交通事故は誰にとっても身近なリスクですが、もしも相手が死亡する重大事故を起こした場合、自身の過失が1割でも「犯罪者」扱いになるのか心配になる方も多いでしょう。本記事では、過失割合と刑事責任の関係、そして過失致死罪に問われる可能性について詳しく解説します。
民事の過失割合と刑事責任は別問題
交通事故における過失割合(例:自分1割・相手9割)は、あくまで損害賠償責任を判断する民事上の考え方です。一方、刑事責任は「刑法や道路交通法に違反したかどうか」が基準になります。
つまり、過失割合が少ないからといって自動的に刑事責任を免れるわけではありません。逆に、過失割合が小さくても重大な違反行為があれば刑事事件として扱われることもあります。
過失致死傷罪とは?成立の条件
刑法第208条の2では「過失により人を死傷させた者は、過失致死傷罪に問われる」と定められています。ここで重要なのは「業務上の過失」かどうかで、運転中は一般的に業務上過失とされ、重く扱われます。
過失致死罪として扱われるには、次のような要素が問われます。
- 安全確認義務違反(信号無視、脇見運転など)
- 注意義務違反(スピードの出しすぎ、徐行義務違反など)
- 結果として死亡や重傷が発生した
これらが揃って初めて「犯罪」として立件される可能性があります。
過失が軽微な場合でも前科はつくのか?
過失割合が1割程度と軽微な場合でも、たとえば「ながらスマホ」や「不適切な車線変更」などの行為があれば、業務上過失致死罪として書類送検されるケースがあります。

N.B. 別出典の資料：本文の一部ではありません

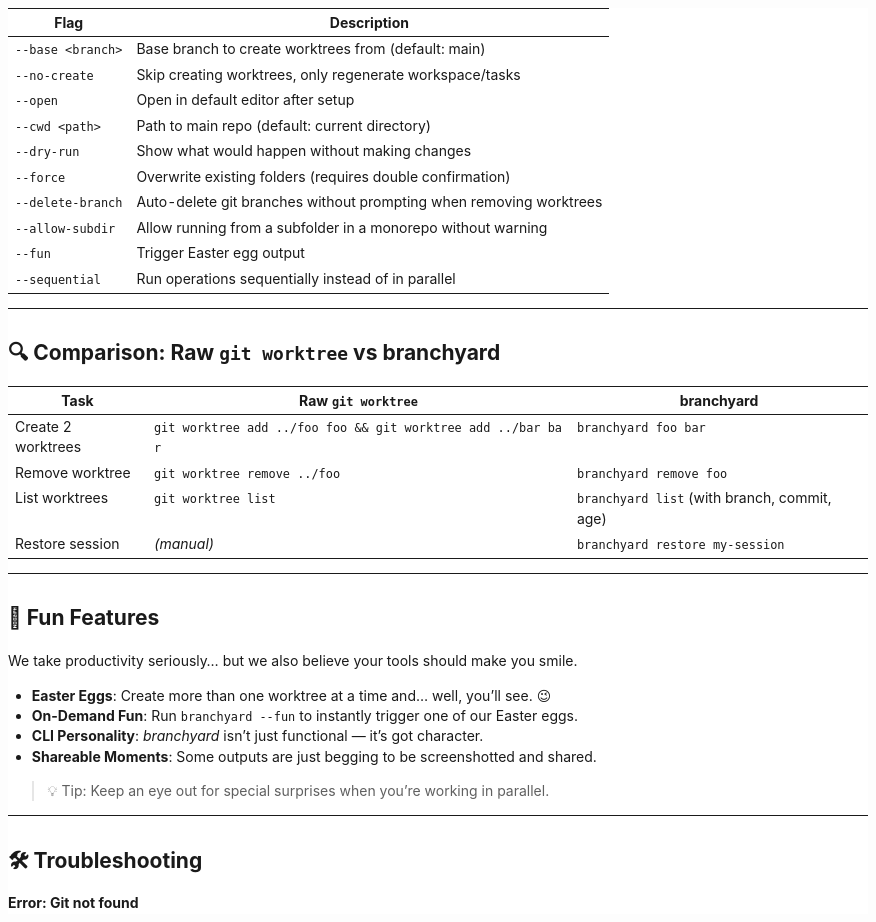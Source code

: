 | Flag             | Description |
|------------------|-------------|
| `--base <branch>`| Base branch to create worktrees from (default: main) |
| `--no-create`    | Skip creating worktrees, only regenerate workspace/tasks |
| `--open`         | Open in default editor after setup |
| `--cwd <path>`   | Path to main repo (default: current directory) |
| `--dry-run`      | Show what would happen without making changes |
| `--force`        | Overwrite existing folders (requires double confirmation) |
| `--delete-branch`| Auto-delete git branches without prompting when removing worktrees |
| `--allow-subdir` | Allow running from a subfolder in a monorepo without warning |
| `--fun`          | Trigger Easter egg output |
| `--sequential`   | Run operations sequentially instead of in parallel |

---

## 🔍 Comparison: Raw `git worktree` vs branchyard

| Task | Raw `git worktree` | branchyard |
|------|--------------------|------------|
| Create 2 worktrees | `git worktree add ../foo foo && git worktree add ../bar bar` | `branchyard foo bar` |
| Remove worktree | `git worktree remove ../foo` | `branchyard remove foo` |
| List worktrees | `git worktree list` | `branchyard list` (with branch, commit, age) |
| Restore session | *(manual)* | `branchyard restore my-session` |

---

## 🎉 Fun Features

We take productivity seriously… but we also believe your tools should make you smile.

- **Easter Eggs**: Create more than one worktree at a time and… well, you’ll see. 😉
- **On-Demand Fun**: Run `branchyard --fun` to instantly trigger one of our Easter eggs.
- **CLI Personality**: *branchyard* isn’t just functional — it’s got character.
- **Shareable Moments**: Some outputs are just begging to be screenshotted and shared.

> 💡 Tip: Keep an eye out for special surprises when you’re working in parallel.

---

## 🛠 Troubleshooting

**Error: Git not found**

ただし、必ずしも起訴→有罪になるとは限らず、刑事処分が不起訴や起訴猶予になることも多く、最終的に前科が付かない場合も少なくありません。
実例:過失が少なくても問われたケース
ある事例では、交差点で青信号で進行していた車が、信号無視した自転車と接触し、自転車側が死亡したというケースがありました。車側の過失割合は1割未満と判断されましたが、ドライブレコーダーに一瞬の注意不足が記録されており、過失致死で書類送検されました(最終的には不起訴処分)。
このように、たとえ自分の過失が小さくても状況や運転内容によっては刑事手続きに発展する可能性があるのです。
刑事処分の流れと前科がつく条件
交通事故で相手が死亡した場合、通常は警察の捜査が入り、実況見分・事情聴取・書類送検の流れになります。その後、検察庁が「起訴」するか「不起訴」にするかを判断します。
前科がつくのは「有罪判決を受けた場合」に限られます。略式命令(罰金)であっても、有罪であれば前科となります。ただし不起訴処分なら前科はつきません。
まとめ:軽微な過失でも油断は禁物
民事と刑事は切り離されて判断されるため、自分の過失割合が1割であっても刑事責任を問われる可能性はゼロではありません。特に死亡事故では警察の捜査対象になることは避けられず、状況次第で書類送検や刑事裁判につながることもあります。
ドライブレコーダーや現場の記録をしっかり残しておくこと、防衛運転を徹底することが自らの責任軽減につながります。